Some bank vendors may cautiously smile when the FDIC makes a point that providing accounts and other services to payday lenders is fine, the Federal Deposit Insurance Corporation (FDIC) told banks by reissuing an earlier advisory with some tweaks. "Financial institutions that can properly manage customer relationships and effectively mitigate risks are neither prohibited nor discouraged from providing services to any category of business customers or individual customers operating in compliance with applicable state and federal laws," the regulator wrote in FIL-52-2015. The FDIC's earlier guidance – which emphasized the risks and problems of servicing payday lenders—does not apply to services such as deposit accounts or extensions of credit, the FDIC explained. Whether or not banks are comforted by the new advisory remains to be seen.

Detailed discussion

In 2005, the Federal Deposit Insurance Corporation (FDIC) released FIL-14-2005, guidance on payday lending for banks making such loans directly or through third parties that established the regulator's expectations for prudent risk management practices, covering safety and soundness as well as consumer protection.

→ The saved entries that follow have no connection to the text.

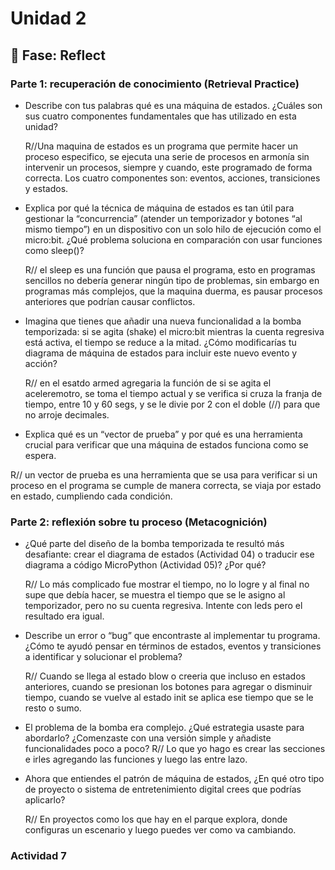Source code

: # Unidad 2


## 🤔 Fase: Reflect

### Parte 1: recuperación de conocimiento (Retrieval Practice)

- Describe con tus palabras qué es una máquina de estados. ¿Cuáles son sus cuatro componentes fundamentales que has utilizado en esta unidad?
  
  R//Una maquina de estados es un programa que permite hacer un proceso especifico, se ejecuta una serie de procesos en armonía sin intervenir un procesos, siempre y cuando, este programado de forma correcta. Los cuatro componentes son: eventos, acciones, transiciones y estados.

- Explica por qué la técnica de máquina de estados es tan útil para gestionar la “concurrencia” (atender un temporizador y botones “al mismo tiempo”) en un dispositivo con un solo hilo de ejecución como el micro:bit. ¿Qué problema soluciona en comparación con usar funciones como sleep()?

  R// el sleep es una función que pausa el programa, esto en programas sencillos no debería generar ningún tipo de problemas, sin embargo en programas más complejos, que la maquina duerma, es pausar procesos anteriores que podrían causar conflictos.

- Imagina que tienes que añadir una nueva funcionalidad a la bomba temporizada: si se agita (shake) el micro:bit mientras la cuenta regresiva está activa, el tiempo se reduce a la mitad. ¿Cómo modificarías tu diagrama de máquina de estados para incluir este nuevo evento y acción?

  R// en el esatdo armed agregaria la función de si se agita el aceleremotro, se toma el tiempo actual y se verifica si cruza la franja de tiempo, entre 10 y 60  segs, y se le divie por 2 con el doble (//) para que no arroje decimales.

- Explica qué es un “vector de prueba” y por qué es una herramienta crucial para verificar que una máquina de estados funciona como se espera.

R// un vector de prueba es una herramienta que se usa para verificar si un proceso en el programa se cumple de manera correcta, se viaja por estado en estado, cumpliendo cada condición.

### Parte 2: reflexión sobre tu proceso (Metacognición)

- ¿Qué parte del diseño de la bomba temporizada te resultó más desafiante: crear el diagrama de estados (Actividad 04) o traducir ese diagrama a código MicroPython (Actividad 05)? ¿Por qué?

  R// Lo más complicado fue mostrar el tiempo, no lo logre y al final no supe que debía hacer, se muestra el tiempo que se le asigno al temporizador, pero no su cuenta regresiva. Intente con leds pero el resultado era igual.
  
 - Describe un error o “bug” que encontraste al implementar tu programa. ¿Cómo te ayudó pensar en términos de estados, eventos y transiciones a identificar y solucionar el problema?
   
   R// Cuando se llega al estado blow o creeria que incluso en estados anteriores, cuando se presionan los botones para agregar o disminuir tiempo, cuando se vuelve al estado init se aplica ese tiempo que se le resto o sumo.

- El problema de la bomba era complejo. ¿Qué estrategia usaste para abordarlo? ¿Comenzaste con una versión simple y añadiste funcionalidades poco a poco?
  R// Lo que yo hago es crear las secciones e irles agregando las funciones y luego las entre lazo.

- Ahora que entiendes el patrón de máquina de estados, ¿En qué otro tipo de proyecto o sistema de entretenimiento digital crees que podrías aplicarlo?

  R// En proyectos como los que hay en el parque explora, donde configuras un escenario y luego puedes ver como va cambiando.

### Actividad 7




  

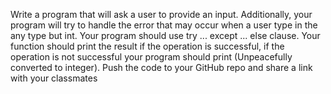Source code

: Write a program that will ask a user to provide an input. Additionally, your program will try to handle the error that may occur when a user type in the any type but int. Your program should use try ... except ... else clause. Your function should print the result if the operation is successful, if the operation is not successful your program should print (Unpeacefully converted to integer).
Push the code to your GitHub repo and share a link with your classmates
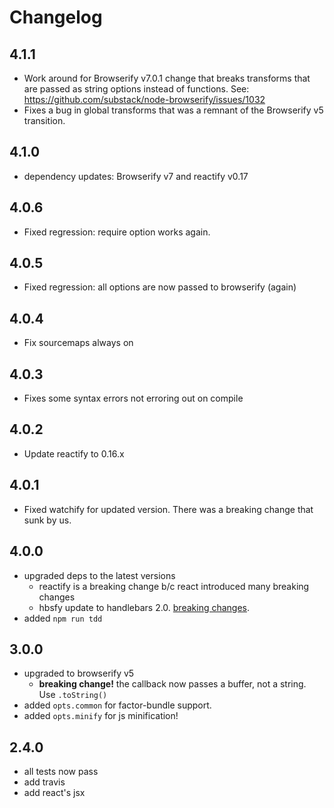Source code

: # Changelog

## 4.1.1
* Work around for Browserify v7.0.1 change that breaks transforms that are passed as string options instead of functions. See: https://github.com/substack/node-browserify/issues/1032
* Fixes a bug in global transforms that was a remnant of the Browserify v5 transition.

## 4.1.0
* dependency updates: Browserify v7 and reactify v0.17

## 4.0.6
* Fixed regression: require option works again.

## 4.0.5
* Fixed regression: all options are now passed to browserify (again)

## 4.0.4
* Fix sourcemaps always on

## 4.0.3
* Fixes some syntax errors not erroring out on compile

## 4.0.2
* Update reactify to 0.16.x

## 4.0.1
* Fixed watchify for updated version. There was a breaking change that sunk by us.

## 4.0.0
* upgraded deps to the latest versions
  - reactify is a breaking change b/c react introduced many breaking changes
  - hbsfy update to handlebars 2.0. [breaking changes](https://stackoverflow.com/questions/24662703/what-are-the-differences-between-the-handlebars-1-x-and-2-x-apis).
* added `npm run tdd`

## 3.0.0
* upgraded to browserify v5
  * **breaking change!** the callback now passes a buffer, not a string. Use `.toString()`
* added `opts.common` for factor-bundle support.
* added `opts.minify` for js minification!

## 2.4.0
* all tests now pass
* add travis
* add react's jsx

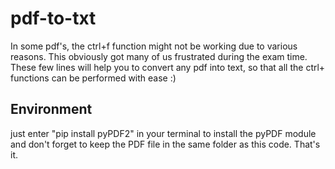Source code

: # pdf-to-txt

In some pdf's, the ctrl+f function might not be working due to various reasons. This obviously got many of us frustrated during the exam time. These few lines will help you to convert any pdf into text, so that all the ctrl+ functions can be performed with ease :)

## Environment
just enter "pip install pyPDF2" in your terminal to install the pyPDF module and don't forget to keep the PDF file in the same folder as this code. That's it.


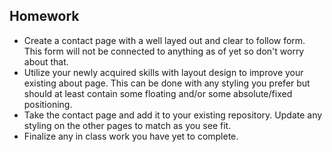 ## Homework

* Create a contact page with a well layed out and clear to follow form. This form will not be connected to anything as of yet so don't worry about that. 
* Utilize your newly acquired skills with layout design to improve your existing about page. This can be done with any styling you prefer but should at least contain some floating and/or some absolute/fixed positioning. 
* Take the contact page and add it to your existing repository. Update any styling on the other pages to match as you see fit.
* Finalize any in class work you have yet to complete.
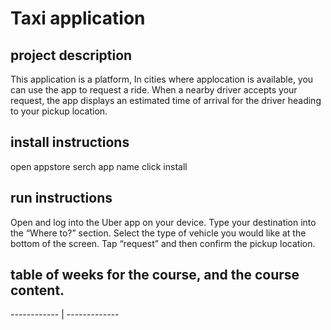 # Taxi application
## project description
 This  application is a platform, In cities where applocation is available, you can use the  app to request a ride. When a nearby driver accepts your request, the app displays an estimated time of arrival for the driver heading to your pickup location.
 ## install instructions
 open appstore 
 serch app name
 click install
 ## run instructions
 Open and log into the Uber app on your device.
Type your destination into the “Where to?” section.
Select the type of vehicle you would like at the bottom of the screen.
Tap “request” and then confirm the pickup location.
## table of weeks for the course, and the course content.
------------ | ------------- 
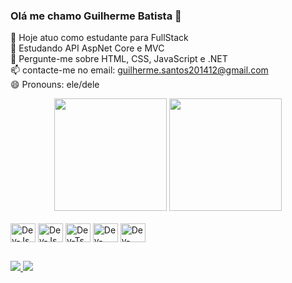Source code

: ### Olá me chamo Guilherme Batista 👋

🔭 Hoje atuo como estudante para FullStack </br>
🌱 Estudando API AspNet Core e MVC </br>
💬 Pergunte-me sobre HTML, CSS, JavaScript e .NET </br>
📫 contacte-me no email: guilherme.santos201412@gmail.com </br>
😄 Pronouns: ele/dele

<div align="center">
<img height="180em" src="https://github-readme-stats.vercel.app/api/top-langs/?username=Obatista02&layout=compact&langs_count=7&theme=dracula"/>
<img height="180em" src="https://github-readme-stats.vercel.app/api?username=Obatista02&show_icons=true&theme=dracula&include_all_commits"/>
</div>

<div style="display: inline_block"><br>
<img align="center" alt="Dev-Js" height="30" width="40" src="https://cdn.jsdelivr.net/gh/devicons/devicon@latest/icons/csharp/csharp-original.svg"/>
<img align="center" alt="Dev-Js" height="30" width="40" src="https://cdn.jsdelivr.net/gh/devicons/devicon@latest/icons/dotnetcore/dotnetcore-original.svg"/>
<img align="center" alt="Dev-Ts" height="30" width="40" src="https://cdn.jsdelivr.net/gh/devicons/devicon@latest/icons/html5/html5-original.svg"/>
<img align="center" alt="Dev-HTML" height="30" width="40" src="https://cdn.jsdelivr.net/gh/devicons/devicon@latest/icons/javascript/javascript-original.svg"/>
<img align="center" alt="Dev-CSS" height="30" width="40" src="https://cdn.jsdelivr.net/gh/devicons/devicon@latest/icons/mysql/mysql-original-wordmark.svg"/>
</div>

##

<div>
<a href = "guilherme.santos201412@gmail.com"> <img src="https://camo.githubusercontent.com/3f3a28cce40a1f01e5420a4d35b62542b0d78e38f03fbb75746873b8b68a58df/68747470733a2f2f696d672e736869656c64732e696f2f62616467652f2d476d61696c2d2532333333333f7374796c653d666f722d7468652d6261646765266c6f676f3d676d61696c266c6f676f436f6c6f723d7768697465" target="_blank" </a>
<a href="https://www.linkedin.com/in/guilherme-batista-a056561a2/" target="_blank"><img src="https://camo.githubusercontent.com/1fb28218088b45b065a7445cafa9d5f027a657f17cb4f8b3a9472b1f59952949/68747470733a2f2f696d672e736869656c64732e696f2f62616467652f2d4c696e6b6564496e2d2532333030373742353f7374796c653d666f722d7468652d6261646765266c6f676f3d6c696e6b6564696e266c6f676f436f6c6f723d7768697465" target="_blank"></a>

</div>
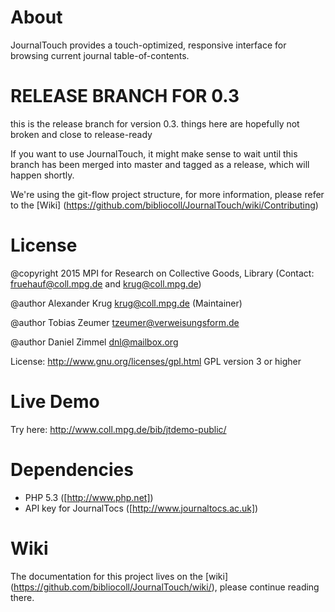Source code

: # About
JournalTouch provides a touch-optimized, responsive interface for browsing current journal table-of-contents.

# RELEASE BRANCH FOR 0.3
this is the release branch for version 0.3.
things here are hopefully not broken and close to release-ready

If you want to use JournalTouch, it might make sense to wait until
this branch has been merged into master and tagged as a release,
which will happen shortly.

We're using the git-flow project structure, for more information,
please refer to the [Wiki] (https://github.com/bibliocoll/JournalTouch/wiki/Contributing)

# License
@copyright 2015 MPI for Research on Collective Goods, Library
(Contact: fruehauf@coll.mpg.de and krug@coll.mpg.de)

@author Alexander Krug <krug@coll.mpg.de> (Maintainer)

@author Tobias Zeumer <tzeumer@verweisungsform.de>

@author Daniel Zimmel <dnl@mailbox.org>

License: http://www.gnu.org/licenses/gpl.html GPL version 3 or higher

# Live Demo
Try here: http://www.coll.mpg.de/bib/jtdemo-public/

# Dependencies
- PHP 5.3 ([http://www.php.net])
- API key for JournalTocs ([http://www.journaltocs.ac.uk])

# Wiki
The documentation for this project lives on the [wiki] (https://github.com/bibliocoll/JournalTouch/wiki/), please continue reading there.
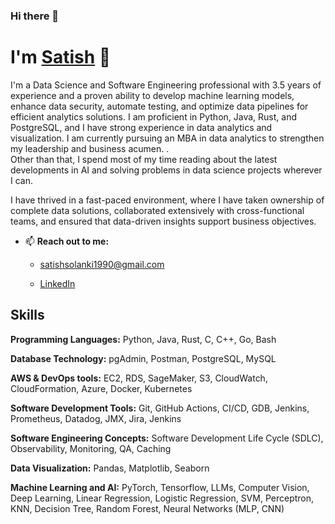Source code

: ### Hi there 👋


# I'm [Satish](https://www.linkedin.com/in/satish-solanki-7715394b/) 👋

I'm a Data Science and Software Engineering professional with 3.5 years of experience and a proven ability to develop machine learning models, enhance data security, automate testing, and optimize data pipelines for efficient analytics solutions. I am proficient in Python, Java, Rust, and PostgreSQL, and I have strong experience in data analytics and visualization. I am currently pursuing an MBA in data analytics to strengthen my leadership and business acumen.
.  
Other than that, I spend most of my time reading about the latest developments in AI and solving problems in data science projects wherever I can.

I have thrived in a fast-paced environment, where I have taken ownership of complete data solutions, collaborated extensively with cross-functional teams, and ensured that data-driven insights support business objectives. 



- 📫 **Reach out to me:**
    
    - [satishsolanki1990@gmail.com](satishsolanki1990@gmail.com)
  
    - [LinkedIn](https://www.linkedin.com/in/satish-solanki-7715394b/)

## Skills

**Programming Languages:** Python, Java, Rust, C, C++, Go, Bash

**Database Technology:** pgAdmin, Postman, PostgreSQL, MySQL

**AWS  & DevOps tools:** EC2, RDS, SageMaker, S3, CloudWatch, CloudFormation,  Azure, Docker, Kubernetes 

**Software Development Tools:** Git, GitHub Actions, CI/CD, GDB, Jenkins, Prometheus, Datadog, JMX,  Jira, Jenkins

**Software Engineering Concepts:** Software Development Life Cycle (SDLC), Observability, Monitoring, QA, Caching

**Data Visualization:** Pandas, Matplotlib, Seaborn

**Machine Learning and AI:** PyTorch, Tensorflow, LLMs, Computer Vision, Deep Learning, Linear Regression, Logistic Regression, SVM, Perceptron, KNN, Decision Tree, Random Forest, Neural Networks (MLP, CNN)
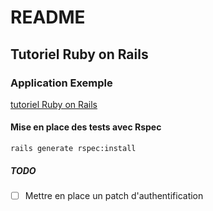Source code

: # README

## Tutoriel Ruby on Rails

### Application Exemple

[tutoriel Ruby on Rails](http:rubyonrails.org)

#### Mise en place des tests avec Rspec

`rails generate rspec:install`

##### TODO

- [  ] Mettre en place un patch d'authentification
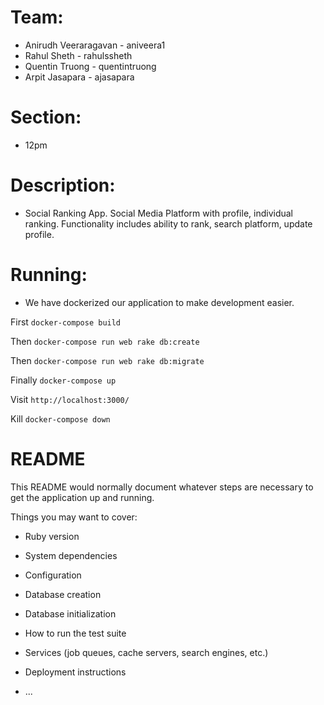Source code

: # Team:
- Anirudh Veeraragavan - aniveera1
- Rahul Sheth - rahulssheth
- Quentin Truong - quentintruong
- Arpit Jasapara - ajasapara

# Section:
- 12pm

# Description:
- Social Ranking App. Social Media Platform with profile, individual ranking. Functionality includes ability to rank, search platform, update profile.

# Running:
- We have dockerized our application to make development easier.

First
`docker-compose build`

Then
`docker-compose run web rake db:create`

Then
`docker-compose run web rake db:migrate`

Finally
`docker-compose up`

Visit
`http://localhost:3000/`

Kill
`docker-compose down`

# README

This README would normally document whatever steps are necessary to get the
application up and running.

Things you may want to cover:

* Ruby version

* System dependencies

* Configuration

* Database creation

* Database initialization

* How to run the test suite

* Services (job queues, cache servers, search engines, etc.)

* Deployment instructions

* ...
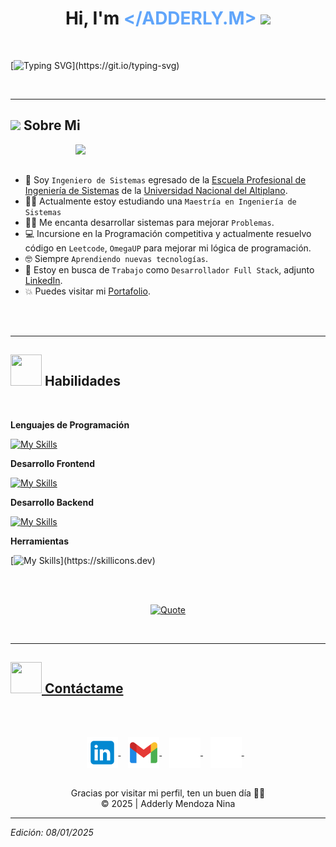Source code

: <h1 align="center">Hi, I'm <strong style="color:rgb(96 165 250 / var(--tw-bg-opacity, 1)); border=2px">&lt;/ADDERLY.M&gt;</strong>
  <img src="https://media.giphy.com/media/hvRJCLFzcasrR4ia7z/giphy.gif" width="35">
</h1>

<br>


[![Typing SVG](https://readme-typing-svg.herokuapp.com?font=Fira+Code&pause=1000&color=A7C7E7&width=435&lines=System+Engineer;Full+Stack+Developer;Bienvenido+a+mi+perfil!)](https://git.io/typing-svg)

<br>

---
	
## <picture><img src = "https://github.com/7oSkaaa/7oSkaaa/blob/main/Images/about_me.gif?raw=true" width = 50px></picture> Sobre Mi


<picture> <img align="right" src="https://github.com/7oSkaaa/7oSkaaa/blob/main/Images/Right_Side.gif?raw=true" width = 400px></picture>

<br>
<br>

- :school: Soy `Ingeniero de Sistemas` egresado de la [Escuela Profesional de Ingeniería de Sistemas](https://www.facebook.com/EPIS.UNA/?locale=es_LA) de la [Universidad Nacional del Altiplano](https://www.portal.unap.edu.pe).
- :student: Actualmente estoy estudiando una `Maestría en Ingeniería de Sistemas`
- :technologist: Me encanta desarrollar sistemas para mejorar `Problemas`.
- :computer: Incursione en la Programación competitiva y actualmente resuelvo código en `Leetcode`, `OmegaUP` para mejorar mi lógica de programación.
- :nerd_face: Siempre `Aprendiendo nuevas tecnologías`.
- :thinking: Estoy en busca de `Trabajo` como `Desarrollador Full Stack`, adjunto [LinkedIn](https://www.linkedin.com/in/adderly-mendoza-nina-1407702a5/).
- :boom: Puedes visitar mi [Portafolio](https://adderlymendoza.github.io/Portafolio/).
<br>
<br>

---

<!-- HABILIDADES -->
## <img src="https://media2.giphy.com/media/QssGEmpkyEOhBCb7e1/giphy.gif?cid=ecf05e47a0n3gi1bfqntqmob8g9aid1oyj2wr3ds3mg700bl&rid=giphy.gif" width="50px" height="50px"> Habilidades

<br>


**Lenguajes de Programación**

[![My Skills](https://skillicons.dev/icons?i=python,php,js,cpp)](https://skillicons.dev)


**Desarrollo Frontend**

[![My Skills](https://skillicons.dev/icons?i=react,vue,html,css,tailwind,bootstrap)](https://skillicons.dev)


**Desarrollo Backend**

[![My Skills](https://skillicons.dev/icons?i=laravel,django,postman,mysql)](https://skillicons.dev)


**Herramientas**

[![My Skills](https://skillicons.dev/icons?i=git,figma,anaconda,github,ai,npm,opencv,postgres,tensorflow,vite,vscode,)](https://skillicons.dev)

<br>
<br>


<p align = "center">
	<a href="https://github.com/piyushsuthar/github-readme-quotes"> <img alt = "Quote" src="https://quotes-github-readme.vercel.app/api?type=horizontal&theme=tokyonight&animation=grow_out_in&quoteCategory=programming">
</p>

<br>

---

## <img src='https://raw.githubusercontent.com/ShahriarShafin/ShahriarShafin/main/Assets/handshake.gif' width="50px" height="50px"> Contáctame

<br>
<br>


<p align="center">

<!-- linkedin -->
  <a href="https://www.linkedin.com/in/adderly-mendoza-nina-1407702a5/" target="_blank">
    <img align="center" alt="AdderlyMendoza | Linkedin" width="50px" src="https://github.com/AdderlyMendoza/AdderlyMendoza/blob/main/linkedin.svg" />
  </a> &nbsp;&nbsp;

<!-- gmail -->
  <a href="mailto:aderly19xd@gmail.com" >
    <img align="center" alt="AdderlyMendoza | Gmail" width="50px" src="https://github.com/AdderlyMendoza/AdderlyMendoza/blob/main/gmail.svg" />
  </a> &nbsp;&nbsp;

  <!-- portafolio -->
  <a href="https://adderlymendoza.github.io/Portafolio/" target="_blank">
    <img align="center" alt="AdderlyMendoza | Portafolio" width="50px" src="https://github.com/AdderlyMendoza/AdderlyMendoza/blob/main/portafolio.svg" />
  </a> &nbsp;&nbsp;
  
<!-- github -->
  <a href="https://github.com/AdderlyMendoza" target="_blank">
    <img align="center" alt="AdderlyMendoza | GitHub" width="50px" src="https://github.com/AdderlyMendoza/AdderlyMendoza/blob/main/github.svg" />
  </a> &nbsp;&nbsp;
  
</p>

<br>

<div align="center">
  Gracias por visitar mi perfil, ten un buen día 🙋‍♂️ <br/>
  &copy; 2025 | Adderly Mendoza Nina
</div>

---

*Edición: 08/01/2025*



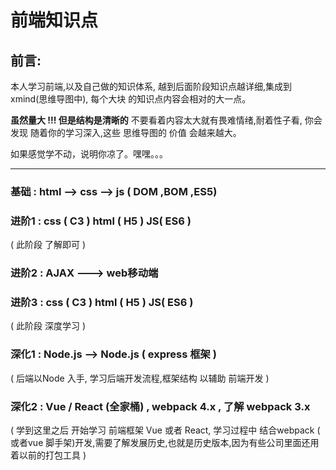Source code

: # 前端知识点

## 前言:

本人学习前端,以及自己做的知识体系, 越到后面阶段知识点越详细,集成到 xmind(思维导图中), 每个大块 的知识点内容会相对的大一点。

**虽然量大 !!! 但是结构是清晰的** 不要看着内容太大就有畏难情绪,耐着性子看, 你会发现 随着你的学习深入,这些 思维导图的 价值 会越来越大。

如果感觉学不动，说明你凉了。嘿嘿。。。

---



### 基础 : html --> css -->  js ( DOM ,BOM ,ES5)

### 进阶1 : css  ( C3 )   html ( H5 )    JS(  ES6 ) 

( 此阶段 了解即可 )

### 进阶2 : AJAX  ---> web移动端

### 进阶3 : css  ( C3 )   html ( H5 )    JS(  ES6 ) 

( 此阶段 深度学习 )

### 深化1 : Node.js --> Node.js ( express 框架 )

( 后端以Node 入手, 学习后端开发流程,框架结构 以辅助 前端开发 )

### 深化2 : Vue / React  (全家桶) ,  webpack 4.x , 了解 webpack 3.x

( 学到这里之后 开始学习 前端框架 Vue 或者 React,  学习过程中 结合webpack ( 或者vue 脚手架)开发,需要了解发展历史,也就是历史版本,因为有些公司里面还用着以前的打包工具 )

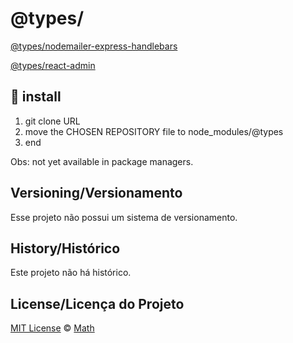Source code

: # @types/

[@types/nodemailer-express-handlebars](https://github.com/t-heu/types/tree/master/nodemailer-express-handlebars)

[@types/react-admin](https://github.com/t-heu/types/tree/master/react-admin)

## 🔭 install
1. git clone URL
2. move the CHOSEN REPOSITORY file to node_modules/@types
3. end

Obs: not yet available in package managers.

## Versioning/Versionamento

Esse projeto não possui um sistema de versionamento.

## History/Histórico
Este projeto não há histórico.

## License/Licença do Projeto
[MIT License](./LICENSE) © [Math](https://github.com/t-heu/)
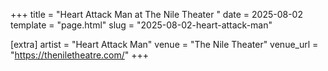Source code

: +++
title = "Heart Attack Man at The Nile Theater "
date = 2025-08-02
template = "page.html"
slug = "2025-08-02-heart-attack-man"

[extra]
artist = "Heart Attack Man"
venue = "The Nile Theater"
venue_url = "https://theniletheatre.com/"
+++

Payday lending remains a hot-button topic in both industry and government circles after lawmakers challenged the Department of Justice's (DOJ) Operation Choke Point, claiming it had unfairly targeted payday lending with the help of regulators such as the FDIC using the examination process to direct banks away from the industry. FIL-14-2005 has been cited as one of the examples of the regulator's efforts to discourage banks from working with payday lenders.

Although an internal investigation cleared the agency of any wrongdoing in relation to Operation Choke Point, the FDIC was named as one of several defendants (including the Office of the Comptroller of the Currency and the Federal Reserve Board) in a suit alleging the regulators improperly teamed up with the DOJ.

In an effort to remediate some of the perceived antagonism by the agency toward payday loans, the FDIC reissued FIL-14-2005 in FIL 52-2015, "to ensure that bankers and others are aware that it does not apply to banks offering products and services, such as deposit accounts and extensions of credit, to non-bank payday lenders," the regulator explained.

The changes to the earlier advisory are minor. As amended, the General Examination Procedures section of the guidance now reads: "Examiners should apply this guidance to banks with payday lending programs that the bank administers directly or that are administered by a third party contractor. This guidance does not apply to situations where a bank makes occasional low-denomination, short-term loans to its customers. This guidance also does not apply to banks offering products and services, such as deposit accounts and extensions of credit, to non-bank payday lenders."

In addition, a footnote in the section on Significant Risks reiterates that the "guidance applies only to banks making payday loans. It does not apply to banks offering products and services, such as deposit accounts and extensions of credit, to non-bank payday lenders."

The FDIC emphasized that its position on payday lending was neutral. "Financial institutions that can properly manage customer relationships and effectively mitigate risks are neither prohibited nor discouraged from providing services to any category of business customers or individual customers operating in compliance with applicable state and federal laws," the regulator said. Banks are still advised to solicit the views of their examiner contacts before establishing any new payday lender relationships.

To read FIL-52-2015, click here.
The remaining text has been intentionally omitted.